Objectives: To investigate influence of metabolic syndrome on vibration perception threshold in first-degree relatives of type 2 diabetes who were not diagnosed with diabets before. Material and Methods: First-degree relatives of type 2 diabetes at the age of 40 - 60 s who had not been diagnosed with diabetes before were enrolled. Height, weight, waist circumference, hip circumference, blood pressure (systolic and diastolic blood pressure), body fat percentage, fasting plasma lipid, fasting plasma glucose, 2-hour blood glucose after 75 g oral glucose and vibration perception threshold were measured. Results: 58 subjects were diagnosed with the level of vibration perception threshold ≥ 16 V. Vibration perception threshold in the metabolic syndrome group was significantly higher than that in the non-metabolic syndrome group (P < 0.05). Vibration perception threshold increased with the increase of metabolic syndrome component. The group with ≥3 components of metabolic syndrome had a significantly higher level of vibration perception, as compared with that of group with 0 component, group with 1 component of metabolic syndrome (p < 0.01). Group with 2 components of metabolic syndrome had a significantly higher level of vibration perception threshold when comparing with group with 0 component (P < 0.05).
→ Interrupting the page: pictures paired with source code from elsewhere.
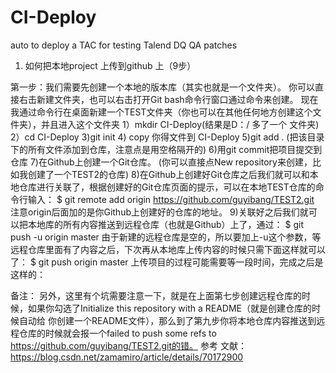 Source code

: # CI-Deploy
auto to deploy a TAC for testing Talend DQ QA patches
1. 如何把本地project 上传到github 上（9步）

 第一步：我们需要先创建一个本地的版本库（其实也就是一个文件夹）。
 你可以直接右击新建文件夹，也可以右击打开Git bash命令行窗口通过命令来创建。
 现在我通过命令行在桌面新建一个TEST文件夹（你也可以在其他任何地方创建这个文件夹），并且进入这个文件夹
1）mkdir CI-Deploy(结果是D：/ 多了一个 文件夹)
2）cd CI-Deploy
3)git init
4) copy 你得文件到 CI-Deploy
5)git add . (把该目录下的所有文件添加到仓库，注意点是用空格隔开的)
6)用git commit把项目提交到仓库
7)在Github上创建一个Git仓库。 (你可以直接点New repository来创建，比如我创建了一个TEST2的仓库)
8)在Github上创建好Git仓库之后我们就可以和本地仓库进行关联了，根据创建好的Git仓库页面的提示，可以在本地TEST仓库的命令行输入：
$ git remote add origin https://github.com/guyibang/TEST2.git
        注意origin后面加的是你Github上创建好的仓库的地址。
9)关联好之后我们就可以把本地库的所有内容推送到远程仓库（也就是Github）上了，通过：
   $ git push -u origin master
  由于新建的远程仓库是空的，所以要加上-u这个参数，等远程仓库里面有了内容之后，下次再从本地库上传内容的时候只需下面这样就可以了：
       $ git push origin master
 上传项目的过程可能需要等一段时间，完成之后是这样的：
 
 
 
 备注：
 另外，这里有个坑需要注意一下，就是在上面第七步创建远程仓库的时候，如果你勾选了Initialize this repository with a README（就是创建仓库的时候自动给 你创建一个README文件），那么到了第九步你将本地仓库内容推送到远程仓库的时候就会报一个failed to push some refs to  https://github.com/guyibang/TEST2.git的错。
参考 文献： 
https://blog.csdn.net/zamamiro/article/details/70172900

      

   
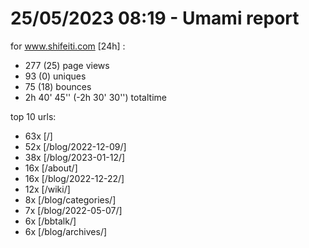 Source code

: # 25/05/2023 08:19 - Umami report
for www.shifeiti.com [24h] :

 - 277 (25) page views
 - 93 (0) uniques
 - 75 (18) bounces
 - 2h 40' 45'' (-2h 30' 30'') totaltime


top 10 urls:
 - 63x [/]
 - 52x [/blog/2022-12-09/]
 - 38x [/blog/2023-01-12/]
 - 16x [/about/]
 - 16x [/blog/2022-12-22/]
 - 12x [/wiki/]
 - 8x [/blog/categories/]
 - 7x [/blog/2022-05-07/]
 - 6x [/bbtalk/]
 - 6x [/blog/archives/]


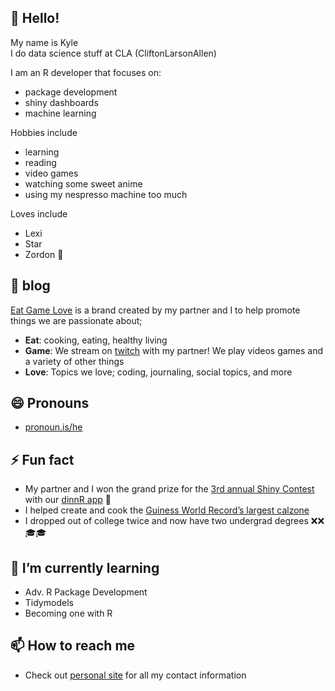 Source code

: ## 👋 Hello!

My name is Kyle <br> I do data science stuff at CLA (CliftonLarsonAllen)

I am an R developer that focuses on:
- package development
- shiny dashboards
- machine learning

Hobbies include
- learning
- reading
- video games
- watching some sweet anime
- using my nespresso machine too much

Loves include
- Lexi
- Star
- Zordon 💖

## 📝 blog

<!-- badges: start -->

[Eat Game Love](https://theeatgamelove.com/) is a brand created by my partner and I to help promote things we are passionate about;
- **Eat**: cooking, eating, healthy living
- **Game**: We stream on [twitch](https://twitch.tv/theeatgamelove) with my partner! We play videos games and a variety of other things
- **Love**: Topics we love; coding, journaling, social topics, and more

## 😄 Pronouns

- [pronoun.is/he](pronoun.is/he)

## ⚡ Fun fact

- My partner and I won the grand prize for the [3rd annual Shiny Contest](https://blog.rstudio.com/2021/06/24/winners-of-the-3rd-annual-shiny-contest/) with our [dinnR app](https://koderkow.shinyapps.io/dinnR/) 🥇
- I helped create and cook the [Guiness World Record’s largest calzone](https://www.guinnessworldrecords.com/world-records/largest-calzone#:~:text=The%20largest%20calzone%20weighs%2096.37,and%20sauce%20inside%20the%20dough.)
- I dropped out of college twice and now have two undergrad degrees
    ❌❌🎓🎓

## 🌱 I’m currently learning

- Adv. R Package Development
- Tidymodels
- Becoming one with R

## 📫 How to reach me

  - Check out [personal site](https://koderkow.rbind.io/) for all my contact
    information

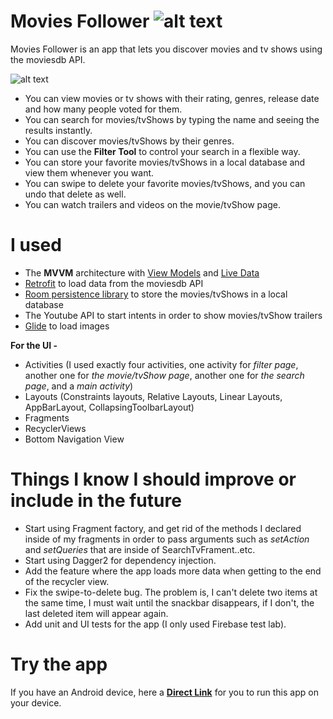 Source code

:# Movies Follower ![alt text](https://i.imgur.com/0gfMihl.png)

Movies Follower is an app that lets you discover movies and tv shows using the moviesdb API.

![alt text](https://i.imgur.com/HvDV6Ak.jpg)

- You can view movies or tv shows with their rating, genres, release date and how many people voted for them.
- You can search for movies/tvShows by typing the name and seeing the results instantly.
- You can discover movies/tvShows by their genres.
- You can use the **Filter Tool** to control your search in a flexible way.
- You can store your favorite movies/tvShows in a local database and view them whenever you want.
- You can swipe to delete your favorite movies/tvShows, and you can undo that delete as well.
- You can watch trailers and videos on the movie/tvShow page.

# I used 
- The **MVVM** architecture with [View Models](https://developer.android.com/topic/libraries/architecture/viewmodel) and [Live Data](https://developer.android.com/topic/libraries/architecture/livedata)
- [Retrofit](https://github.com/square/retrofit) to load data from the moviesdb API
- [Room persistence library](https://developer.android.com/topic/libraries/architecture/room) to store the movies/tvShows in a local database
- The Youtube API to start intents in order to show movies/tvShow trailers
- [Glide](https://bumptech.github.io/glide/) to load images

**For the UI -** 
- Activities (I used exactly four activities, one activity for *filter page*, another one for *the movie/tvShow page*, another one for *the search page*, and a *main activity*)
- Layouts (Constraints layouts, Relative Layouts, Linear Layouts, AppBarLayout, CollapsingToolbarLayout)
- Fragments
- RecyclerViews
- Bottom Navigation View

# Things I know I should improve or include in the future

- Start using Fragment factory, and get rid of the methods I declared inside of my fragments in order to pass arguments such as *setAction* and *setQueries* that are inside of SearchTvFrament..etc.
- Start using Dagger2 for dependency injection.
- Add the feature where the app loads more data when getting to the end of the recycler view.
- Fix the swipe-to-delete bug. The problem is, I can't delete two items at the same time, I must wait until the snackbar disappears, if I don't, the last deleted item will appear again.
- Add unit and UI tests for the app (I only used Firebase test lab).

# Try the app

If you have an Android device, here a [**Direct Link**](https://docs.google.com/uc?export=download&id=1Bh8s-RikywKXhPPdUzjHuw37VzQgDN9F) for you to run this app on your device.
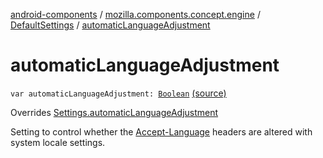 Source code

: [android-components](../../index.md) / [mozilla.components.concept.engine](../index.md) / [DefaultSettings](index.md) / [automaticLanguageAdjustment](./automatic-language-adjustment.md)

# automaticLanguageAdjustment

`var automaticLanguageAdjustment: `[`Boolean`](https://kotlinlang.org/api/latest/jvm/stdlib/kotlin/-boolean/index.html) [(source)](https://github.com/mozilla-mobile/android-components/blob/master/components/concept/engine/src/main/java/mozilla/components/concept/engine/Settings.kt#L182)

Overrides [Settings.automaticLanguageAdjustment](../-settings/automatic-language-adjustment.md)

Setting to control whether the [Accept-Language](#) headers are altered with system locale
settings.


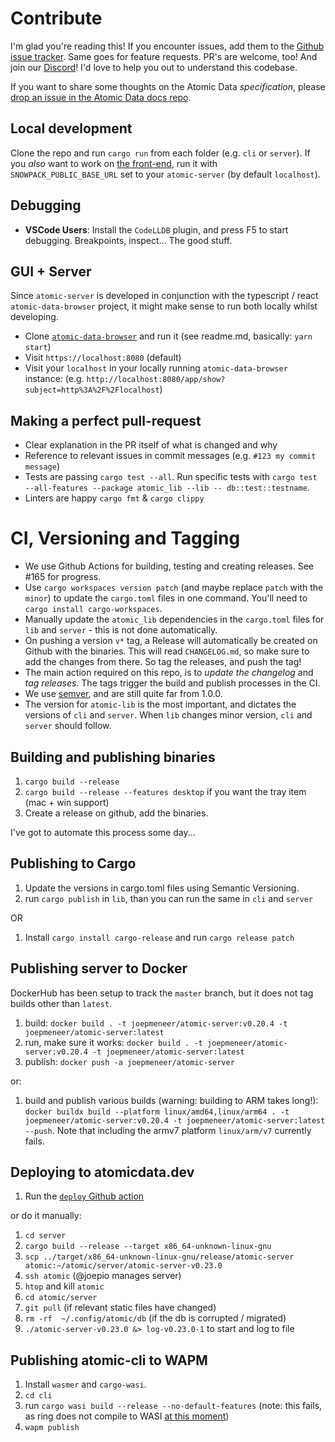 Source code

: # Contribute

I'm glad you're reading this!
If you encounter issues, add them to the [Github issue tracker](https://github.com/joepio/atomic-data-rust/issues).
Same goes for feature requests.
PR's are welcome, too!
And join our [Discord](https://discord.gg/a72Rv2P)!
I'd love to help you out to understand this codebase.

If you want to share some thoughts on the Atomic Data _specification_, please [drop an issue in the Atomic Data docs repo](https://github.com/ontola/atomic-data/issues).

## Local development

Clone the repo and run `cargo run` from each folder (e.g. `cli` or `server`).
If you _also_ want to work on [the front-end](https://github.com/joepio/atomic-data-browser), run it with `SNOWPACK_PUBLIC_BASE_URL` set to your `atomic-server` (by default `localhost`).

## Debugging

- **VSCode Users**: Install the `CodeLLDB` plugin, and press F5 to start debugging. Breakpoints, inspect... The good stuff.

## GUI + Server

Since `atomic-server` is developed in conjunction with the typescript / react `atomic-data-browser` project, it might make sense to run both locally whilst developing.

- Clone [`atomic-data-browser`](https://github.com/joepio/atomic-data-browser) and run it (see readme.md, basically: `yarn start`)
- Visit `https://localhost:8080` (default)
- Visit your `localhost` in your locally running `atomic-data-browser` instance: (e.g. `http://localhost:8080/app/show?subject=http%3A%2F%2Flocalhost`)

## Making a perfect pull-request

- Clear explanation in the PR itself of what is changed and why
- Reference to relevant issues in commit messages (e.g. `#123 my commit message`)
- Tests are passing `cargo test --all`. Run specific tests with `cargo test --all-features --package atomic_lib --lib -- db::test::testname`.
- Linters are happy `cargo fmt` & `cargo clippy`

# CI, Versioning and Tagging

- We use Github Actions for building, testing and creating releases. See #165 for progress.
- Use `cargo workspaces version patch` (and maybe replace `patch` with the `minor`) to update the `cargo.toml` files in one command. You'll need to `cargo install cargo-workspaces`.
- Manually update the `atomic_lib` dependencies in the `cargo.toml` files for `lib` and `server` - this is not done automatically.
- On pushing a version `v*` tag, a Release will automatically be created on Github with the binaries. This will read `CHANGELOG.md`, so make sure to add the changes from there. So tag the releases, and push the tag!
- The main action required on this repo, is to _update the changelog_ and _tag releases_. The tags trigger the build and publish processes in the CI.
- We use [semver](https://semver.org/), and are still quite far from 1.0.0.
- The version for `atomic-lib` is the most important, and dictates the versions of `cli` and `server`. When `lib` changes minor version, `cli` and `server` should follow.

## Building and publishing binaries

1. `cargo build --release`
1. `cargo build --release --features desktop` if you want the tray item (mac + win support)
1. Create a release on github, add the binaries.

I've got to automate this process some day...

## Publishing to Cargo

1. Update the versions in cargo.toml files using Semantic Versioning.
1. run `cargo publish` in `lib`, than you can run the same in `cli` and `server`

OR

1. Install `cargo install cargo-release` and run `cargo release patch`

## Publishing server to Docker

DockerHub has been setup to track the `master` branch, but it does not tag builds other than `latest`.

1. build: `docker build . -t joepmeneer/atomic-server:v0.20.4 -t joepmeneer/atomic-server:latest`
1. run, make sure it works: `docker build . -t joepmeneer/atomic-server:v0.20.4 -t joepmeneer/atomic-server:latest`
1. publish: `docker push -a joepmeneer/atomic-server`

or:

1. build and publish various builds (warning: building to ARM takes long!): `docker buildx build --platform linux/amd64,linux/arm64 . -t joepmeneer/atomic-server:v0.20.4 -t joepmeneer/atomic-server:latest --push`. Note that including the armv7 platform `linux/arm/v7` currently fails.

## Deploying to atomicdata.dev

1. Run the [`deploy` Github action](https://github.com/joepio/atomic-data-rust/actions/workflows/deployment.yml)

or do it manually:

1. `cd server`
1. `cargo build --release --target x86_64-unknown-linux-gnu`
1. `scp ../target/x86_64-unknown-linux-gnu/release/atomic-server atomic:~/atomic/server/atomic-server-v0.23.0`
1. `ssh atomic` (@joepio manages server)
1. `htop` and kill `atomic`
1. `cd atomic/server`
1. `git pull` (if relevant static files have changed)
1. `rm -rf  ~/.config/atomic/db` (if the db is corrupted / migrated)
1. `./atomic-server-v0.23.0 &> log-v0.23.0-1` to start and log to file

## Publishing atomic-cli to WAPM

1. Install `wasmer` and `cargo-wasi`.
1. `cd cli`
1. run `cargo wasi build --release --no-default-features` (note: this fails, as ring does not compile to WASI [at this moment](https://github.com/briansmith/ring/issues/1043))
1. `wapm publish`
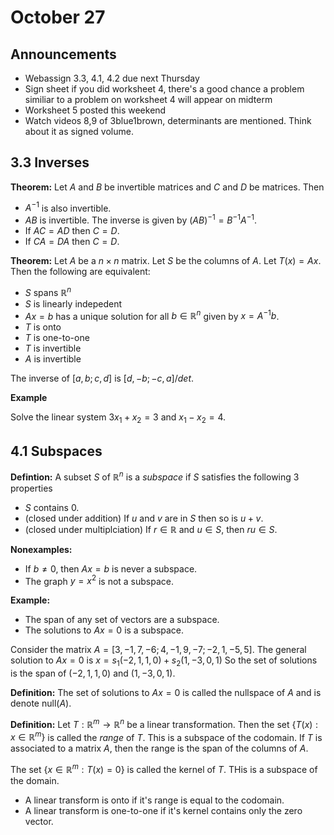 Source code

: # October 27

## Announcements

* Webassign 3.3, 4.1, 4.2 due next Thursday
* Sign sheet if you did worksheet 4, there's a good chance a problem similiar
  to a problem on worksheet 4 will appear on midterm
* Worksheet 5 posted this weekend
* Watch videos 8,9 of 3blue1brown, determinants are mentioned. Think about it
  as signed volume.

## 3.3 Inverses

**Theorem:**
Let $A$ and $B$ be invertible matrices and $C$ and $D$ be matrices. Then

* $A^{-1}$ is also invertible.
* $AB$ is invertible. The inverse is given by $(AB)^{-1}=B^{-1}A^{-1}$.
* If $AC=AD$ then $C=D$.
* If $CA=DA$ then $C=D$.

**Theorem:**
Let $A$ be a $n\times n$ matrix. Let $S$ be the columns of $A$. Let $T(x)=Ax$.
Then the following are equivalent:

* $S$ spans $\mathbb{R}^n$
* $S$ is linearly indepedent
* $Ax=b$ has a unique solution for all $b\in\mathbb{R}^n$ given by $x=A^{-1}b$.
* $T$ is onto
* $T$ is one-to-one
* $T$ is invertible
* $A$ is invertible

The inverse of $[a,b;c,d]$ is $[d,-b;-c,a]/det$.

**Example**

Solve the linear system $3x_1+x_2=3$ and $x_1-x_2=4$.

## 4.1 Subspaces

**Defintion:** A subset $S$ of $\mathbb{R}^n$ is a *subspace* if $S$ satisfies
the following 3 properties

* $S$ contains $0$.
* (closed under addition) If $u$ and $v$ are in $S$ then so is $u+v$.
* (closed under multiplciation) If $r\in\mathbb{R}$ and $u\in S$, then $ru\in S$.


**Nonexamples:**

* If $b\neq 0$, then $Ax=b$ is never a subspace.
* The graph $y=x^2$ is not a subspace.

**Example:**

* The span of any set of vectors are a subspace.
* The solutions to $Ax=0$ is a subspace.

Consider the matrix $A=[3,-1,7,-6; 4, -1, 9, -7; -2, 1, -5, 5]$. The general
solution to $Ax=0$ is $x=s_1(-2,1,1,0)+s_2(1,-3,0,1)$ So the set of solutions
is the span of $(-2,1,1,0)$ and $(1,-3,0,1)$.

**Definition:** The set of solutions to $Ax=0$ is called the nullspace of $A$
and is denote null($A$).

**Definition:** Let $T:\mathbb{R}^m\to\mathbb{R}^n$ be a linear transformation.
Then the set $\{T(x):x\in \mathbb{R}^m\}$ is called the *range* of $T$. This is
a subspace of the codomain. If $T$ is associated to a matrix $A$, then the
range is the span of the columns of $A$.

The set $\{x\in \mathbb{R}^m: T(x)=0\}$ is called the kernel of $T$. THis is a
subspace of the domain.

* A linear transform is onto if it's range is equal to the codomain.
* A linear transform is one-to-one if it's kernel contains only the zero
  vector.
Vibration perception threshold was positively correlated with weight, body mass index, waist circumference, systolic blood pressure, diastolic blood pressure, fasting plasma glucose and 2-hour blood glucose. Stepwise multiple regression analysis showed that there was a positive correlation between waist circumference, systolic blood pressure and vibration perception threshold. Conclusion: Some first-degree relatives of type 2 diabetes who have not been diagnosed with diabetes have high risk of peripheral neuropathy, especially those with metabolic syndrome. Waist circumference and blood pressure are the main factors affecting Vibration perception threshold levels. Early detection of vibration perception threshold should be performed in first-degree relatives of type 2 diabetes with metabolic syndrome. Waist circumference and blood pressure may be important risk factors of peripheral neuropathy for them.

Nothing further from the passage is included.